There have been other challenges, as well. This summer Fifth Third received a downgrade in its Community Reinvestment Act rating to "needs to improve." The downgrade restricts its ability to buy banks.
Carmichael said Fifth Third isn't currently in the market for a bank deal anyway. Instead, he wants the company to focus on increasing shareholder returns and boosting its stock price.
"We want to get our currency trading at a higher premium before we make those types of acquisitions," he said. "But we fully expect they'll be in our future at some point." Also, Fifth Third is not restricted from buying portfolios or nonbanks.
Fifth Third also attracted a slew of media attention this summer, after the company fired Heather Russell, its chief legal officer. A report in The Wall Street Journal later revealed that Russell was terminated for having a personal relationship with Timothy Mayopoulos, chief executive of Fannie Mae. She was recently hired as an attorney at the law firm BuckleySandler.
"Any time you have a situation like that, in a very visible position of that nature, it creates speculation," Carmichael said. He said he has "absolutely" no regrets about how it was handled, and wasn't surprised by the media attention.
"It's interesting news for people — not for me, but for other people," he said.
Looking back on his first year, Carmichael said he is proud of the team he has put in place.
Fifth Third last year hired Lars Anderson, a former Comerica executive, as its chief operating officer. Tim Spence also joined as chief strategy officer from Oliver Wyman.

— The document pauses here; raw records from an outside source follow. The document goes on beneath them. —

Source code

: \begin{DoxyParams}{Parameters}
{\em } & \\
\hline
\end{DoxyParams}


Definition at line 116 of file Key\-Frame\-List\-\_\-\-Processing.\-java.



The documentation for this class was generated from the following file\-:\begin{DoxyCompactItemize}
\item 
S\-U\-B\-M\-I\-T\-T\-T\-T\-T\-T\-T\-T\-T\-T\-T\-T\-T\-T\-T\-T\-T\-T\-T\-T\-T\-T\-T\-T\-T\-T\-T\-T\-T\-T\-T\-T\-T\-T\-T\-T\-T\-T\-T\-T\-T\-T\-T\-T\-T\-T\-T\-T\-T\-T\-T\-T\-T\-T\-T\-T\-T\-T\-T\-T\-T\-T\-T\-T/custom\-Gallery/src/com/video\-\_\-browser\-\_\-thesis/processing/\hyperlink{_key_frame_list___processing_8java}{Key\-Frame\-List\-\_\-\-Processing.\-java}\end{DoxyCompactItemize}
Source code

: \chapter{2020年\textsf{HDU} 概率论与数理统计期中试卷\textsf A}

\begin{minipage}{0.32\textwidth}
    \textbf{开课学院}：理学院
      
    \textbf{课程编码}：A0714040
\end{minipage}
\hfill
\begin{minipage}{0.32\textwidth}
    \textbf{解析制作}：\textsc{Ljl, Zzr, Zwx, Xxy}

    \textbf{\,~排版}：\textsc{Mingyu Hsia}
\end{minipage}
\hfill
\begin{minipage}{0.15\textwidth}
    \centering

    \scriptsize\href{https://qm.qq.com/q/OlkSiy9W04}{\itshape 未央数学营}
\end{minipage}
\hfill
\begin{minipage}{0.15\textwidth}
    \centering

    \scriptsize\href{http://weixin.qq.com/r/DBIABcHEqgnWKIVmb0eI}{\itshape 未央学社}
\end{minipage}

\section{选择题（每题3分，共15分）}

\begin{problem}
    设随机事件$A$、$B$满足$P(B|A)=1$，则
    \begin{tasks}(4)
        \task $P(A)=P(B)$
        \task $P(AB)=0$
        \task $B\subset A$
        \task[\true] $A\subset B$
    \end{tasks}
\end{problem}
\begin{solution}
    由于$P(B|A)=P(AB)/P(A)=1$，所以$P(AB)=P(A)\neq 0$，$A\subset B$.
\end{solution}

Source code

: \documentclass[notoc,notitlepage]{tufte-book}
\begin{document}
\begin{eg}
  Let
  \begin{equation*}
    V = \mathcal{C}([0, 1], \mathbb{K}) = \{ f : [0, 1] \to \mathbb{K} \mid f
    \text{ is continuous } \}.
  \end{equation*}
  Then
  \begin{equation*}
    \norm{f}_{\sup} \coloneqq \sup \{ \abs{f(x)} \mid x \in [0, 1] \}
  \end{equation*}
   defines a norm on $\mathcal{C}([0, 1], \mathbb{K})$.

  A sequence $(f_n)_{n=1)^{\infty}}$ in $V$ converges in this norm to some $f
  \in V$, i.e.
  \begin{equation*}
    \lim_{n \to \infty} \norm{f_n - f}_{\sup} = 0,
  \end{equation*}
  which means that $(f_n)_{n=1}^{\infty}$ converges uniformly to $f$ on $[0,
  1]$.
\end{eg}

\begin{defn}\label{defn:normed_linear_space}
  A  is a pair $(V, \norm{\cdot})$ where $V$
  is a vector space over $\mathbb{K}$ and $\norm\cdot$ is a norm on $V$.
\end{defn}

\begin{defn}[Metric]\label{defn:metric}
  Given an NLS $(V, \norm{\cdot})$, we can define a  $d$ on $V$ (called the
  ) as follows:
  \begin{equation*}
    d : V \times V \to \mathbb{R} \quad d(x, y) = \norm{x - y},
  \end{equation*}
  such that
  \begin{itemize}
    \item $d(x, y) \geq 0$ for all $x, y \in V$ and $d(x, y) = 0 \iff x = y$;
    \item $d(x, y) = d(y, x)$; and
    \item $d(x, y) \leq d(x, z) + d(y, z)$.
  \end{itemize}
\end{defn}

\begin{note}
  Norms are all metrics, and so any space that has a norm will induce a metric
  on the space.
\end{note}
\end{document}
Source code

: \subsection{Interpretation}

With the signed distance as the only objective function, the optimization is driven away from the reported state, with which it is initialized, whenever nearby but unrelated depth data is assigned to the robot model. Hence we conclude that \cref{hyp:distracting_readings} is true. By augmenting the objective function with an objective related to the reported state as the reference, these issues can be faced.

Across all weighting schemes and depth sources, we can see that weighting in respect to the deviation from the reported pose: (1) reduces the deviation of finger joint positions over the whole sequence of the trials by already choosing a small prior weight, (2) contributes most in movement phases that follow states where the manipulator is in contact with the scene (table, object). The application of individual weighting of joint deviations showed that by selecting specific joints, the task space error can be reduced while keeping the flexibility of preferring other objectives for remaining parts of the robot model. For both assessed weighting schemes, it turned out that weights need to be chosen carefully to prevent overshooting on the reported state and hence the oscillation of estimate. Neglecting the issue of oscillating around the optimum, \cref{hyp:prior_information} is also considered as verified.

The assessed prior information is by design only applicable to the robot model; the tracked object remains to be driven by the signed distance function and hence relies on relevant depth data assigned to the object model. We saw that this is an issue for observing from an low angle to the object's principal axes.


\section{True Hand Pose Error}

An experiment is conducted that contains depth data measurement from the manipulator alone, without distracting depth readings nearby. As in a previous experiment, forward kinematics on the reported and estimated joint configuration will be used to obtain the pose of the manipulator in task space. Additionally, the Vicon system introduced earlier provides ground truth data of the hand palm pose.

Carmichael also said he is proud of the profitability plan that he recently unveiled, branded as "Project North Star."
The multiyear initiative outlines a plan to boost profitability through a mix of lower costs and higher consumer lending.
Carmichael said that announcing financial targets through a splashy, branded plan isn't typically his style. But as a new CEO in the industry, it gave him a way to communicate his plans for the company to analysts, investors and employees.
"You have a new CEO stepping into the chair and the whole organization and the external constituents want to understand what I'm about and where we're going," he said. "'Where are you taking the bank? Where are you taking the bank?'"
A number of Carmichaels peers, such as U.S. Bancorp CEO Richard Davis, have eschewed grand plans for trimming expenses. Carmichael said that down the line, when he is better known in the industry, he may follow their lead.
"You know, if I had been the CEO for 10 years, and was just taking on an expense program, I wouldn't be out there talking to the investment community about a Project North Star," he said. "I would just be doing it."